Information supplied:
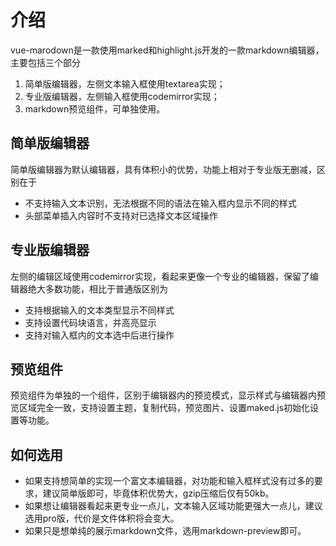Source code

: # 介绍

vue-marodown是一款使用marked和highlight.js开发的一款markdown编辑器，主要包括三个部分

1. 简单版编辑器，左侧文本输入框使用textarea实现；
2. 专业版编辑器，左侧输入框使用codemirror实现；
3. markdown预览组件，可单独使用。

## 简单版编辑器
简单版编辑器为默认编辑器，具有体积小的优势，功能上相对于专业版无删减，区别在于
- 不支持输入文本识别，无法根据不同的语法在输入框内显示不同的样式
- 头部菜单插入内容时不支持对已选择文本区域操作
## 专业版编辑器
左侧的编辑区域使用codemirror实现，看起来更像一个专业的编辑器，保留了编辑器绝大多数功能，相比于普通版区别为
- 支持根据输入的文本类型显示不同样式
- 支持设置代码块语言，并高亮显示
- 支持对输入框内的文本选中后进行操作
## 预览组件
预览组件为单独的一个组件，区别于编辑器内的预览模式，显示样式与编辑器内预览区域完全一致，支持设置主题，复制代码，预览图片、设置maked.js初始化设置等功能。

## 如何选用

- 如果支持想简单的实现一个富文本编辑器，对功能和输入框样式没有过多的要求，建议简单版即可，毕竟体积优势大，gzip压缩后仅有50kb。
- 如果想让编辑器看起来更专业一点儿，文本输入区域功能更强大一点儿，建议选用pro版，代价是文件体积将会变大。
- 如果只是想单纯的展示markdown文件，选用markdown-preview即可。

             
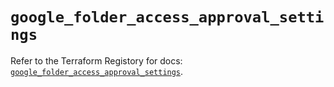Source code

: # `google_folder_access_approval_settings`

Refer to the Terraform Registory for docs: [`google_folder_access_approval_settings`](https://www.terraform.io/docs/providers/google/r/folder_access_approval_settings).
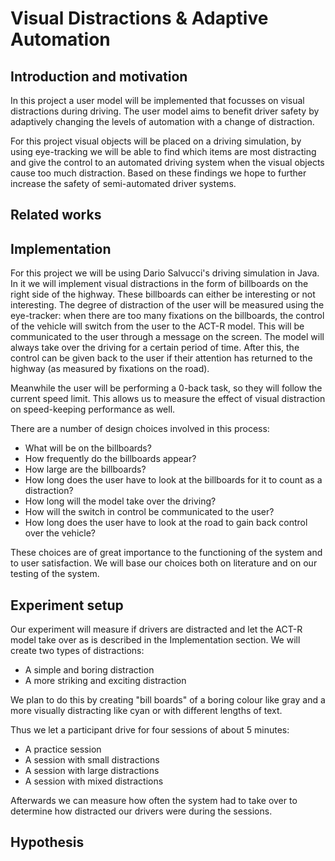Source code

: # Visual Distractions & Adaptive Automation

## Introduction and motivation
In this project a user model will be implemented that focusses on visual distractions during driving. 
The user model aims to benefit driver safety by adaptively changing the levels of automation with a change of distraction.

For this project visual objects will be placed on a driving simulation, by using eye-tracking we will be able to find which items are most distracting and give the control to an automated driving system when the visual objects cause too much distraction.
Based on these findings we hope to further increase the safety of semi-automated driver systems.

## Related works

## Implementation
For this project we will be using Dario Salvucci's driving simulation in Java. In it we will implement visual distractions in the form of billboards on the right side of the highway. These billboards can either be interesting or not interesting. The degree of distraction of the user will be measured using the eye-tracker: when there are too many fixations on the billboards, the control of the vehicle will switch from the user to the ACT-R model. This will be communicated to the user through a message on the screen. The model will always take over the driving for a certain period of time. After this, the control can be given back to the user if their attention has returned to the highway (as measured by fixations on the road). 

Meanwhile the user will be performing a 0-back task, so they will follow the current speed limit. This allows us to measure the effect of visual distraction on speed-keeping performance as well.

There are a number of design choices involved in this process: 
* What will be on the billboards?
* How frequently do the billboards appear?
* How large are the billboards?
* How long does the user have to look at the billboards for it to count as a distraction?
* How long will the model take over the driving?
* How will the switch in control be communicated to the user?
* How long does the user have to look at the road to gain back control over the vehicle?

These choices are of great importance to the functioning of the system and to user satisfaction. We will base our choices both on literature and on our testing of the system.

## Experiment setup
Our experiment will measure if drivers are distracted and let the ACT-R model take over as is described in the Implementation section. We will create two types of distractions: 

* A simple and boring distraction 
* A more striking and exciting distraction

We plan to do this by creating "bill boards" of a boring colour like gray and a more visually distracting like cyan or with different lengths of text.

Thus we let a participant drive for four sessions of about 5 minutes:

* A practice session
* A session with small distractions
* A session with large distractions
* A session with mixed distractions

Afterwards we can measure how often the system had to take over to determine how distracted our drivers were during the sessions. 

## Hypothesis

Problem description: Only the lines above from the one containing "- 支持设置代码块语言，并高亮显示" through the one containing "## Implementation" should be returned, verbatim and inclusive, with pictures excluded.

Problem solution:
- 支持设置代码块语言，并高亮显示
- 支持对输入框内的文本选中后进行操作
## 预览组件
预览组件为单独的一个组件，区别于编辑器内的预览模式，显示样式与编辑器内预览区域完全一致，支持设置主题，复制代码，预览图片、设置maked.js初始化设置等功能。

## 如何选用

- 如果支持想简单的实现一个富文本编辑器，对功能和输入框样式没有过多的要求，建议简单版即可，毕竟体积优势大，gzip压缩后仅有50kb。
- 如果想让编辑器看起来更专业一点儿，文本输入区域功能更强大一点儿，建议选用pro版，代价是文件体积将会变大。
- 如果只是想单纯的展示markdown文件，选用markdown-preview即可。

             
Source code

: # `google_folder_access_approval_settings`

Refer to the Terraform Registory for docs: [`google_folder_access_approval_settings`](https://www.terraform.io/docs/providers/google/r/folder_access_approval_settings).
Source code

: # Visual Distractions & Adaptive Automation

## Introduction and motivation
In this project a user model will be implemented that focusses on visual distractions during driving. 
The user model aims to benefit driver safety by adaptively changing the levels of automation with a change of distraction.

For this project visual objects will be placed on a driving simulation, by using eye-tracking we will be able to find which items are most distracting and give the control to an automated driving system when the visual objects cause too much distraction.
Based on these findings we hope to further increase the safety of semi-automated driver systems.

## Related works

## Implementation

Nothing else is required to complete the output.